Martin Walker

Gunning for Kofi

Martin Walker says that the UN oil-for-food scandal is as much about the anger of US nationalists as it is about bribes

Washington

Two of the world’s most impressive spin machines are locked in deadly combat. On the one side is the mob that Hillary Clinton once called ‘the vast right-wing conspiracy’, a bunch of conservative US senators and congressmen, Rupert Murdoch’s Fox News and his New York Post, the Wall Street Journal’s editorial page, and the National Review, all calling for the head of United Nations secretary-general Kofi Annan.

Kofi must go, they thunder, because Saddam Hussein was allowed to trouser over $20 billion in the UN’s oil-for-food scandal which happened on Annan’s watch. This is a serious matter and there is a great deal of blame to go around a large number of people — and the UN administration that Annan runs. But what really offends the nationalist Right is Annan’s wimpish effrontery in calling Bush’s Iraq war ‘illegal in terms of the UN charter’. (In fact this was the fault of the BBC, whose reporter badgered poor Annan into using the word ‘illegal’ — which he now privately regrets.)

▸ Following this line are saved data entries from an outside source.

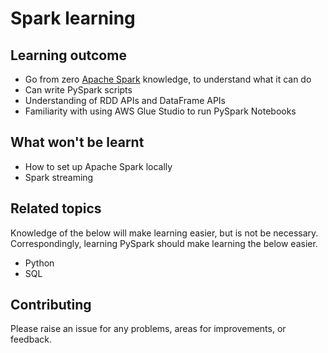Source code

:# Spark learning

## Learning outcome

* Go from zero [Apache Spark][spark] knowledge, to understand what it can do
* Can write PySpark scripts
* Understanding of RDD APIs and DataFrame APIs
* Familiarity with using AWS Glue Studio to run PySpark Notebooks

[spark]: https://spark.apache.org/

## What won't be learnt

* How to set up Apache Spark locally
* Spark streaming

## Related topics

Knowledge of the below will make learning easier, but is not be necessary.
Correspondingly, learning PySpark should make learning the below easier.

* Python
* SQL

## Contributing

Please raise an issue for any problems, areas for improvements, or feedback.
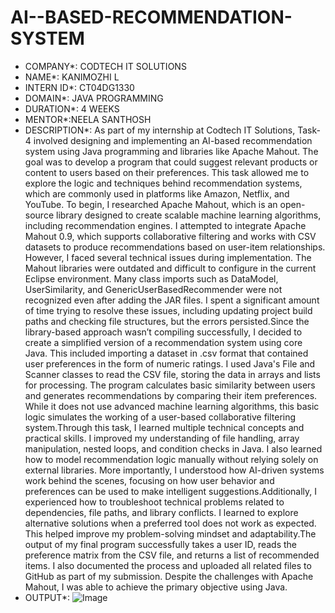 # AI--BASED-RECOMMENDATION-SYSTEM
* COMPANY*: CODTECH IT SOLUTIONS
* NAME*: KANIMOZHI L
* INTERN ID*: CT04DG1330
* DOMAIN*: JAVA PROGRAMMING
* DURATION*: 4 WEEKS
* MENTOR*:NEELA SANTHOSH
* DESCRIPTION*:
       As part of my internship at Codtech IT Solutions, Task-4 involved designing and implementing an AI-based recommendation system using Java programming and libraries like Apache Mahout. The goal was to develop a program that could suggest relevant products or content to users based on their preferences. This task allowed me to explore the logic and techniques behind recommendation systems, which are commonly used in platforms like Amazon, Netflix, and YouTube.
To begin, I researched Apache Mahout, which is an open-source library designed to create scalable machine learning algorithms, including recommendation engines. I attempted to integrate Apache Mahout 0.9, which supports collaborative filtering and works with CSV datasets to produce recommendations based on user-item relationships. However, I faced several technical issues during implementation. The Mahout libraries were outdated and difficult to configure in the current Eclipse environment. Many class imports such as DataModel, UserSimilarity, and GenericUserBasedRecommender were not recognized even after adding the JAR files. I spent a significant amount of time trying to resolve these issues, including updating project build paths and checking file structures, but the errors persisted.Since the library-based approach wasn’t compiling successfully, I decided to create a simplified version of a recommendation system using core Java. This included importing a dataset in .csv format that contained user preferences in the form of numeric ratings. I used Java's File and Scanner classes to read the CSV file, storing the data in arrays and lists for processing. The program calculates basic similarity between users and generates recommendations by comparing their item preferences. While it does not use advanced machine learning algorithms, this basic logic simulates the working of a user-based collaborative filtering system.Through this task, I learned multiple technical concepts and practical skills. I improved my understanding of file handling, array manipulation, nested loops, and condition checks in Java. I also learned how to model recommendation logic manually without relying solely on external libraries. More importantly, I understood how AI-driven systems work behind the scenes, focusing on how user behavior and preferences can be used to make intelligent suggestions.Additionally, I experienced how to troubleshoot technical problems related to dependencies, file paths, and library conflicts. I learned to explore alternative solutions when a preferred tool does not work as expected. This helped improve my problem-solving mindset and adaptability.The output of my final program successfully takes a user ID, reads the preference matrix from the CSV file, and returns a list of recommended items. I also documented the process and uploaded all related files to GitHub as part of my submission. Despite the challenges with Apache Mahout, I was able to achieve the primary objective using Java.
* OUTPUT*:
  ![Image](https://github.com/user-attachments/assets/8d3789f8-7b7a-4e3b-b7f5-3fd6ed6a48cc)
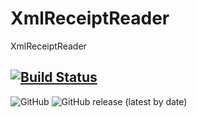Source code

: # XmlReceiptReader
XmlReceiptReader

## [![Build Status](https://travis-ci.com/1DreaM1/XmlReceiptReader.svg?branch=master)](https://travis-ci.org/1DreaM1)
![GitHub](https://img.shields.io/github/license/1DreaM1/XmlReceiptReader)
![GitHub release (latest by date)](https://img.shields.io/github/v/release/1DreaM1/XmlReceiptReader)

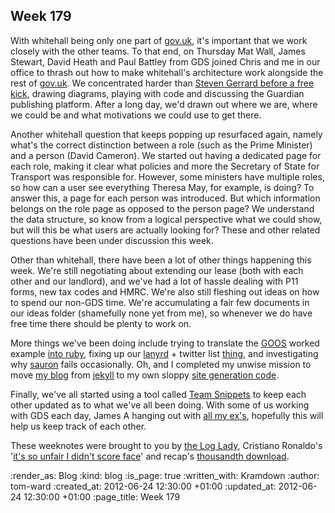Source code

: Week 179
--------

With whitehall being only one part of [gov.uk](https://www.gov.uk), it's important that we work closely with the other teams.  To that end, on Thursday Mat Wall, James Stewart, David Heath and Paul Battley from GDS joined Chris and me in our office to thrash out how to make whitehall's architecture work alongside the rest of [gov.uk](https://gov.uk).  We concentrated harder than [Steven Gerrard before a free kick](http://u.goal.com/188500/188503hp2.jpg), drawing diagrams, playing with code and discussing the Guardian publishing platform.  After a long day, we'd drawn out where we are, where we could be and what motivations we could use to get there.

Another whitehall question that keeps popping up resurfaced again, namely what's the correct distinction between a role (such as the Prime Minister) and a person (David Cameron).  We started out having a dedicated page for each role, making it clear what policies and more the Secretary of State for Transport was responsible for.  However, some ministers have multiple roles, so how can a user see everything Theresa May, for example, is doing?  To answer this, a page for each person was introduced.  But which information belongs on the role page as opposed to the person page?  We understand the data structure, so know from a logical perspective what we could show, but will this be what users are actually looking for?  These and other related questions have been under discussion this week.

Other than whitehall, there have been a lot of other things happening this week.  We're still negotiating about extending our lease (both with each other and our landlord), and we've had a lot of hassle dealing with P11 forms, new tax codes and HMRC.  We're also still fleshing out ideas on how to spend our non-GDS time.  We're accumulating a fair few documents in our ideas folder (shamefully none yet from me), so whenever we do have free time there should be plenty to work on.

More things we've been doing include trying to translate the [GOOS](http://www.growing-object-oriented-software.com/) worked example [into ruby](https://github.com/freerange/gosling), fixing up our [lanyrd](http://lanyrd.com) + twitter list [thing](https://github.com/freerange/heylist), and investigating why [sauron](https://github.com/freerange/sauron) fails occasionally.  Oh, and I completed my unwise mission to move [my blog](http://tomafro.net) from [jekyll](https://github.com/mojombo/jekyll) to my own sloppy [site generation code](https://github.com/tomafro/tomafro.net/tree/lanyon).

Finally, we've all started using a tool called [Team Snippets](http://teamsnippets.com/) to keep each other updated as to what we've all been doing.  With some of us working with GDS each day, James A hanging out with [all my ex's](http://www.youtube.com/watch?v=lMNw_-yUm_0), hopefully this will help us keep track of each other.

These weeknotes were brought to you by [the Log Lady](http://www.amazon.co.uk/TWIN-PEAKS-Definitive-Gold-Edition/dp/B000ZBU4Y6), Cristiano Ronaldo's '[it's so unfair I didn't score face](http://static.guim.co.uk/sys-images/Football/Pix/pictures/2009/10/9/1255098614419/Cristiano-Ronaldo-of-Real-001.jpg)' and recap's [thousandth download](http://rubygems.org/gems/recap/stats).

:render_as: Blog
:kind: blog
:is_page: true
:written_with: Kramdown
:author: tom-ward
:created_at: 2012-06-24 12:30:00 +01:00
:updated_at: 2012-06-24 12:30:00 +01:00
:page_title: Week 179
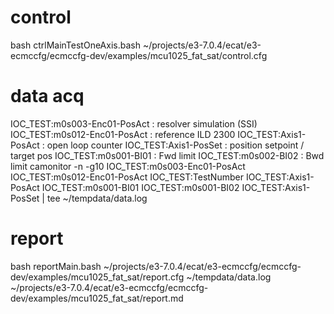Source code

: 
# control
bash ctrlMainTestOneAxis.bash ~/projects/e3-7.0.4/ecat/e3-ecmccfg/ecmccfg-dev/examples/mcu1025_fat_sat/control.cfg 

# data acq

IOC_TEST:m0s003-Enc01-PosAct  : resolver simulation (SSI)
IOC_TEST:m0s012-Enc01-PosAct  : reference ILD 2300
IOC_TEST:Axis1-PosAct         : open loop counter
IOC_TEST:Axis1-PosSet         : position setpoint / target pos
IOC_TEST:m0s001-BI01          : Fwd limit
IOC_TEST:m0s002-BI02          : Bwd limit 
camonitor -n -g10 IOC_TEST:m0s003-Enc01-PosAct IOC_TEST:m0s012-Enc01-PosAct IOC_TEST:TestNumber IOC_TEST:Axis1-PosAct  IOC_TEST:m0s001-BI01 IOC_TEST:m0s001-BI02 IOC_TEST:Axis1-PosSet | tee ~/tempdata/data.log

# report
bash reportMain.bash ~/projects/e3-7.0.4/ecat/e3-ecmccfg/ecmccfg-dev/examples/mcu1025_fat_sat/report.cfg ~/tempdata/data.log ~/projects/e3-7.0.4/ecat/e3-ecmccfg/ecmccfg-dev/examples/mcu1025_fat_sat/report.md
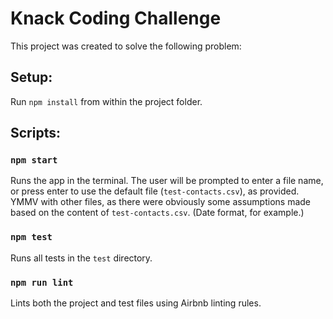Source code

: # Knack Coding Challenge
This project was created to solve the following problem:


## Setup:
Run `npm install` from within the project folder.


## Scripts:

### `npm start`
Runs the app in the terminal. The user will be prompted to enter a file name, or press enter to use the default file (`test-contacts.csv`), as
provided. YMMV with other files, as there were obviously some assumptions made based on the content of `test-contacts.csv`. (Date format, for example.)

### `npm test`
Runs all tests in the `test` directory.

### `npm run lint`
Lints both the project and test files using Airbnb linting rules.
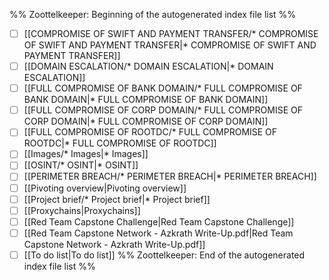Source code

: %% Zoottelkeeper: Beginning of the autogenerated index file list  %%
- [ ]  [[COMPROMISE OF SWIFT AND PAYMENT TRANSFER/* COMPROMISE OF SWIFT AND PAYMENT TRANSFER|* COMPROMISE OF SWIFT AND PAYMENT TRANSFER]]
- [ ]  [[DOMAIN ESCALATION/* DOMAIN ESCALATION|* DOMAIN ESCALATION]]
- [ ]  [[FULL COMPROMISE OF BANK DOMAIN/* FULL COMPROMISE OF BANK DOMAIN|* FULL COMPROMISE OF BANK DOMAIN]]
- [ ]  [[FULL COMPROMISE OF CORP DOMAIN/* FULL COMPROMISE OF CORP DOMAIN|* FULL COMPROMISE OF CORP DOMAIN]]
- [ ]  [[FULL COMPROMISE OF ROOTDC/* FULL COMPROMISE OF ROOTDC|* FULL COMPROMISE OF ROOTDC]]
- [ ]  [[Images/* Images|* Images]]
- [ ]  [[OSINT/* OSINT|* OSINT]]
- [ ]  [[PERIMETER BREACH/* PERIMETER BREACH|* PERIMETER BREACH]]
- [ ]  [[Pivoting overview|Pivoting overview]]
- [ ]  [[Project brief/* Project brief|* Project brief]]
- [ ]  [[Proxychains|Proxychains]]
- [ ]  [[Red Team Capstone Challenge|Red Team Capstone Challenge]]
- [ ]  [[Red Team Capstone Network - Azkrath Write-Up.pdf|Red Team Capstone Network - Azkrath Write-Up.pdf]]
- [ ]  [[To do list|To do list]]
%% Zoottelkeeper: End of the autogenerated index file list  %%
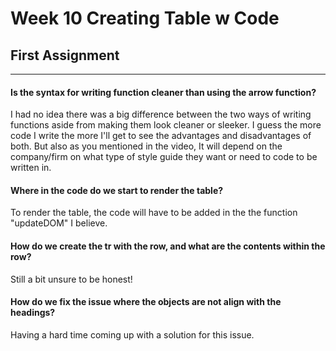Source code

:# Week 10 Creating Table w Code
## First Assignment
---

#### Is the syntax for writing function cleaner than using the arrow function?

I had no idea there was a big difference between the two ways of writing functions aside from making them look cleaner or sleeker. I guess the more code I write the more I'll get to see the advantages and disadvantages of both. But also as you mentioned in the video, It will depend on the company/firm on what type of style guide they want or need to code to be written in.

#### Where in the code do we start to render the table?

To render the table, the code will have to be added in the the function "updateDOM" I believe.

#### How do we create the tr with the row, and what are the contents within the row?

Still a bit unsure to be honest!

#### How do we fix the issue where the objects are not align with the headings?

Having a hard time coming up with a solution for this issue.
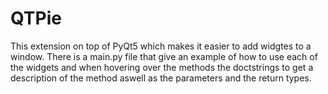 # QTPie

This extension on top of PyQt5 which makes it easier to add widgtes to a window. There is a main.py file that give an example of how to use each of the widgets and when hovering over the methods the doctstrings to get a description of the method aswell as the parameters and the return types.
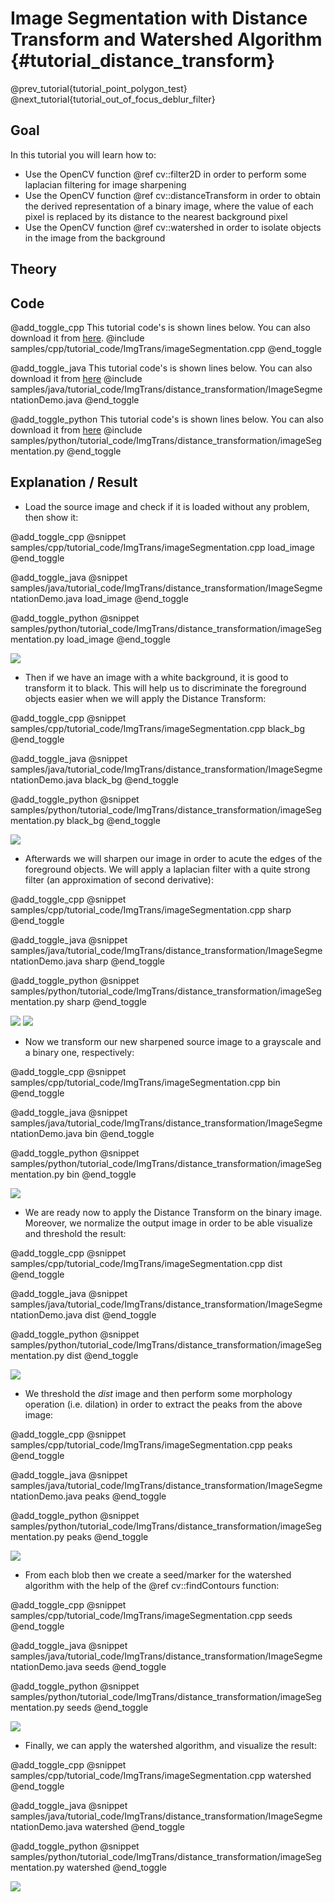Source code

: Image Segmentation with Distance Transform and Watershed Algorithm {#tutorial_distance_transform}
=============

@prev_tutorial{tutorial_point_polygon_test}
@next_tutorial{tutorial_out_of_focus_deblur_filter}

Goal
----

In this tutorial you will learn how to:

-   Use the OpenCV function @ref cv::filter2D in order to perform some laplacian filtering for image sharpening
-   Use the OpenCV function @ref cv::distanceTransform in order to obtain the derived representation of a binary image, where the value of each pixel is replaced by its distance to the nearest background pixel
-   Use the OpenCV function @ref cv::watershed in order to isolate objects in the image from the background

Theory
------

Code
----

@add_toggle_cpp
This tutorial code's is shown lines below. You can also download it from
[here](https://github.com/opencv/opencv/tree/3.4/samples/cpp/tutorial_code/ImgTrans/imageSegmentation.cpp).
@include samples/cpp/tutorial_code/ImgTrans/imageSegmentation.cpp
@end_toggle

@add_toggle_java
This tutorial code's is shown lines below. You can also download it from
[here](https://github.com/opencv/opencv/tree/3.4/samples/java/tutorial_code/ImgTrans/distance_transformation/ImageSegmentationDemo.java)
@include samples/java/tutorial_code/ImgTrans/distance_transformation/ImageSegmentationDemo.java
@end_toggle

@add_toggle_python
This tutorial code's is shown lines below. You can also download it from
[here](https://github.com/opencv/opencv/tree/3.4/samples/python/tutorial_code/ImgTrans/distance_transformation/imageSegmentation.py)
@include samples/python/tutorial_code/ImgTrans/distance_transformation/imageSegmentation.py
@end_toggle

Explanation / Result
--------------------

-   Load the source image and check if it is loaded without any problem, then show it:

@add_toggle_cpp
@snippet samples/cpp/tutorial_code/ImgTrans/imageSegmentation.cpp load_image
@end_toggle

@add_toggle_java
@snippet samples/java/tutorial_code/ImgTrans/distance_transformation/ImageSegmentationDemo.java load_image
@end_toggle

@add_toggle_python
@snippet samples/python/tutorial_code/ImgTrans/distance_transformation/imageSegmentation.py load_image
@end_toggle

![](images/source.jpeg)

-   Then if we have an image with a white background, it is good to transform it to black. This will help us to discriminate the foreground objects easier when we will apply the Distance Transform:

@add_toggle_cpp
@snippet samples/cpp/tutorial_code/ImgTrans/imageSegmentation.cpp black_bg
@end_toggle

@add_toggle_java
@snippet samples/java/tutorial_code/ImgTrans/distance_transformation/ImageSegmentationDemo.java black_bg
@end_toggle

@add_toggle_python
@snippet samples/python/tutorial_code/ImgTrans/distance_transformation/imageSegmentation.py black_bg
@end_toggle

![](images/black_bg.jpeg)

-   Afterwards we will sharpen our image in order to acute the edges of the foreground objects. We will apply a laplacian filter with a quite strong filter (an approximation of second derivative):

@add_toggle_cpp
@snippet samples/cpp/tutorial_code/ImgTrans/imageSegmentation.cpp sharp
@end_toggle

@add_toggle_java
@snippet samples/java/tutorial_code/ImgTrans/distance_transformation/ImageSegmentationDemo.java sharp
@end_toggle

@add_toggle_python
@snippet samples/python/tutorial_code/ImgTrans/distance_transformation/imageSegmentation.py sharp
@end_toggle

![](images/laplace.jpeg)
![](images/sharp.jpeg)

-   Now we transform our new sharpened source image to a grayscale and a binary one, respectively:

@add_toggle_cpp
@snippet samples/cpp/tutorial_code/ImgTrans/imageSegmentation.cpp bin
@end_toggle

@add_toggle_java
@snippet samples/java/tutorial_code/ImgTrans/distance_transformation/ImageSegmentationDemo.java bin
@end_toggle

@add_toggle_python
@snippet samples/python/tutorial_code/ImgTrans/distance_transformation/imageSegmentation.py bin
@end_toggle

![](images/bin.jpeg)

-   We are ready now to apply the Distance Transform on the binary image. Moreover, we normalize the output image in order to be able visualize and threshold the result:

@add_toggle_cpp
@snippet samples/cpp/tutorial_code/ImgTrans/imageSegmentation.cpp dist
@end_toggle

@add_toggle_java
@snippet samples/java/tutorial_code/ImgTrans/distance_transformation/ImageSegmentationDemo.java dist
@end_toggle

@add_toggle_python
@snippet samples/python/tutorial_code/ImgTrans/distance_transformation/imageSegmentation.py dist
@end_toggle

![](images/dist_transf.jpeg)

-   We threshold the *dist* image and then perform some morphology operation (i.e. dilation) in order to extract the peaks from the above image:

@add_toggle_cpp
@snippet samples/cpp/tutorial_code/ImgTrans/imageSegmentation.cpp peaks
@end_toggle

@add_toggle_java
@snippet samples/java/tutorial_code/ImgTrans/distance_transformation/ImageSegmentationDemo.java peaks
@end_toggle

@add_toggle_python
@snippet samples/python/tutorial_code/ImgTrans/distance_transformation/imageSegmentation.py peaks
@end_toggle

![](images/peaks.jpeg)

-   From each blob then we create a seed/marker for the watershed algorithm with the help of the @ref cv::findContours function:

@add_toggle_cpp
@snippet samples/cpp/tutorial_code/ImgTrans/imageSegmentation.cpp seeds
@end_toggle

@add_toggle_java
@snippet samples/java/tutorial_code/ImgTrans/distance_transformation/ImageSegmentationDemo.java seeds
@end_toggle

@add_toggle_python
@snippet samples/python/tutorial_code/ImgTrans/distance_transformation/imageSegmentation.py seeds
@end_toggle

![](images/markers.jpeg)

-   Finally, we can apply the watershed algorithm, and visualize the result:

@add_toggle_cpp
@snippet samples/cpp/tutorial_code/ImgTrans/imageSegmentation.cpp watershed
@end_toggle

@add_toggle_java
@snippet samples/java/tutorial_code/ImgTrans/distance_transformation/ImageSegmentationDemo.java watershed
@end_toggle

@add_toggle_python
@snippet samples/python/tutorial_code/ImgTrans/distance_transformation/imageSegmentation.py watershed
@end_toggle

![](images/final.jpeg)
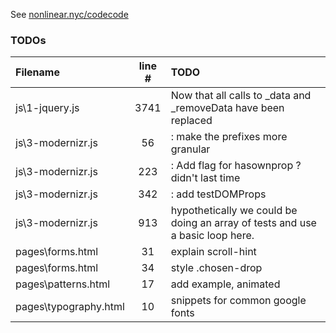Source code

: See [nonlinear.nyc/codecode](http://nonlinear.nyc/codecode)

### TODOs
| Filename | line # | TODO
|:------|:------:|:------
| js\1-jquery.js | 3741 | Now that all calls to _data and _removeData have been replaced
| js\3-modernizr.js | 56 | : make the prefixes more granular
| js\3-modernizr.js | 223 | : Add flag for hasownprop ? didn't last time
| js\3-modernizr.js | 342 | : add testDOMProps
| js\3-modernizr.js | 913 | hypothetically we could be doing an array of tests and use a basic loop here.
| pages\forms.html | 31 | explain scroll-hint
| pages\forms.html | 34 | style .chosen-drop
| pages\patterns.html | 17 | add example, animated
| pages\typography.html | 10 | snippets for common google fonts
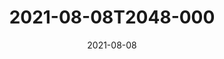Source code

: ---
date: 2021-08-08
title: 2021-08-08T2048-000
hero: 2021/2021-08-08T2048-000.jpeg

# briefly describe the image…
alt: ''

# insert the closed caption text after the three-dash break…
# (include line-breaks, punctuation, and capitalization)
---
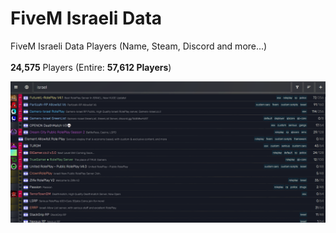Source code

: # FiveM Israeli Data
FiveM Israeli Data Players (Name, Steam, Discord and more...) <br><br>
<b>24,575</b> Players (Entire: <b>57,612 Players</b>)

<img src="https://github.com/fivemisrael/fivem-israeli-data/blob/main/servers.png">

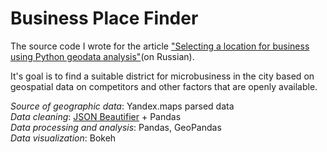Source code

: # Business Place Finder

The source code I wrote for the article ["Selecting a location for business using Python geodata analysis"](https://medium.com/eugenekartashov/выбираем-место-для-бизнеса-с-помощью-анализа-гео-данных-в-python-cdd01bbbfcc0/)(on Russian).

It's goal is to find a suitable district for microbusiness in the city based on geospatial data on competitors and other factors that are openly available.

*Source of geographic data*: Yandex.maps parsed data  
*Data cleaning*: [JSON Beautifier](https://jsonbeautifier.org/json-formatter/)  + Pandas  
*Data processing and analysis*: Pandas, GeoPandas  
*Data visualization*: Bokeh
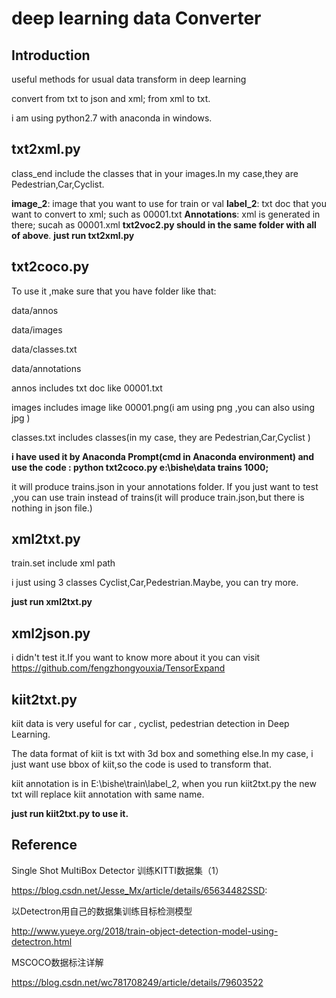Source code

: # deep learning data Converter

## Introduction

useful methods for usual data transform in deep learning

convert from  txt  to json  and xml; from xml to txt.

i am using python2.7 with anaconda in windows.



## txt2xml.py

class_end include the classes that in your images.In my case,they are Pedestrian,Car,Cyclist. 

**image_2**: image that you want to use for train or val
**label_2**: txt doc that you want to convert to xml; such as 00001.txt 
**Annotations**: xml is generated in there; sucah as 00001.xml
**txt2voc2.py should in the same folder with all of above**.
**just run txt2xml.py**

## txt2coco.py

To use it ,make sure that you have folder like that:

data/annos

data/images

data/classes.txt

data/annotations

annos includes txt doc like 00001.txt

images includes image like 00001.png(i am using png ,you can also using jpg )

classes.txt includes classes(in my case, they are Pedestrian,Car,Cyclist )

**i have used  it by  Anaconda Prompt(cmd in Anaconda environment) and use the code : python txt2coco.py e:\bishe\data trains 1000;**

it will produce trains.json in your annotations folder. If you just want to test ,you can use train instead of trains(it will produce train.json,but there is nothing in json file.)

## xml2txt.py

train.set include xml path 

i just using 3 classes Cyclist,Car,Pedestrian.Maybe, you can try more.

**just run xml2txt.py**

## xml2json.py

i didn't test it.If you want to know more about it you can visit https://github.com/fengzhongyouxia/TensorExpand

## kiit2txt.py

kiit data is very useful for car , cyclist, pedestrian detection in Deep Learning.

The data format of kiit is txt with 3d box and something else.In my case, i just want use bbox of kiit,so the code is used to transform that.

kiit annotation is in E:\bishe\train\label_2, when you run kiit2txt.py the new txt will replace kiit annotation with same name.

**just run kiit2txt.py to use it.**

## Reference

Single Shot MultiBox Detector 训练KITTI数据集（1）

https://blog.csdn.net/Jesse_Mx/article/details/65634482SSD: 

以Detectron用自己的数据集训练目标检测模型

http://www.yueye.org/2018/train-object-detection-model-using-detectron.html

 MSCOCO数据标注详解

https://blog.csdn.net/wc781708249/article/details/79603522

On the other side is the huge amorphous mass of the global great and good, all clucking in unison that Kofi Annan is the best UN secretary-general since Dag Hammarskjold — although a list that includes Kurt Waldheim and Boutros Boutros-Ghali is not much competition. Led by Tony Blair and the outgoing and therefore lame-duck US Secretary of State Colin Powell, and reinforced by the governments of China, Russia, Germany and France, the editorial boards of the New York Times and Washington Post and the news bulletins of National Public Radio and the BBC, the international establishment has rallied to Annan as the first African to run the world body, and as the first secretary-general to bring forward thoughtful and even bold plans for UN reform.

Kofi Annan must stay, they all cry, most of them thrilling to the symbolism of a clash between President George Bush, who proudly sports a small American flag on his lapel, and Nobel peace prize laureate Kofi Annan, whose equally well-tailored lapel sports a discreet dove, tastefully wrought in white enamel.